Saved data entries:

((

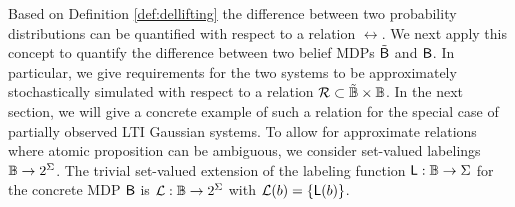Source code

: \documentclass{ifacconf}
\begin{document}


Based on Definition \ref{def:dellifting} the difference between two probability distributions can be quantified with respect to a relation $\rel$. We next apply this concept to quantify the difference between two belief MDPs $\tilde {\mathsf{B}}$ and $\mathsf{B}$. In particular, we give requirements for the two systems  to be approximately stochastically simulated with respect to a relation $\mathcal{R}\subset \tilde {\mathbb{B}} \times \mathbb{B}$. In the next section, we will give a concrete example of such a relation for the special case of partially observed LTI Gaussian systems. To allow for approximate relations where atomic proposition can be ambiguous, we consider set-valued labelings $\mathbb{B}\rightarrow2^\Sigma$. The trivial set-valued extension of the labeling function $\mathsf{L} : \mathbb{B} \rightarrow \Sigma$ for the concrete MDP $\mathsf{B}$ is $\mathcal{L}: \mathbb{B} \rightarrow2^\Sigma$ with $\mathcal{L}(b)=\{\mathsf{L}(b)\}$.
\end{document}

))

● ABOUT THIS TASK:
Exact output of each line above is wanted, without the pictures.

● EXPECTED OUTPUT:
Source code

: \documentclass{ifacconf}
\begin{document}


Based on Definition \ref{def:dellifting} the difference between two probability distributions can be quantified with respect to a relation $\rel$. We next apply this concept to quantify the difference between two belief MDPs $\tilde {\mathsf{B}}$ and $\mathsf{B}$. In particular, we give requirements for the two systems  to be approximately stochastically simulated with respect to a relation $\mathcal{R}\subset \tilde {\mathbb{B}} \times \mathbb{B}$. In the next section, we will give a concrete example of such a relation for the special case of partially observed LTI Gaussian systems. To allow for approximate relations where atomic proposition can be ambiguous, we consider set-valued labelings $\mathbb{B}\rightarrow2^\Sigma$. The trivial set-valued extension of the labeling function $\mathsf{L} : \mathbb{B} \rightarrow \Sigma$ for the concrete MDP $\mathsf{B}$ is $\mathcal{L}: \mathbb{B} \rightarrow2^\Sigma$ with $\mathcal{L}(b)=\{\mathsf{L}(b)\}$.
\end{document}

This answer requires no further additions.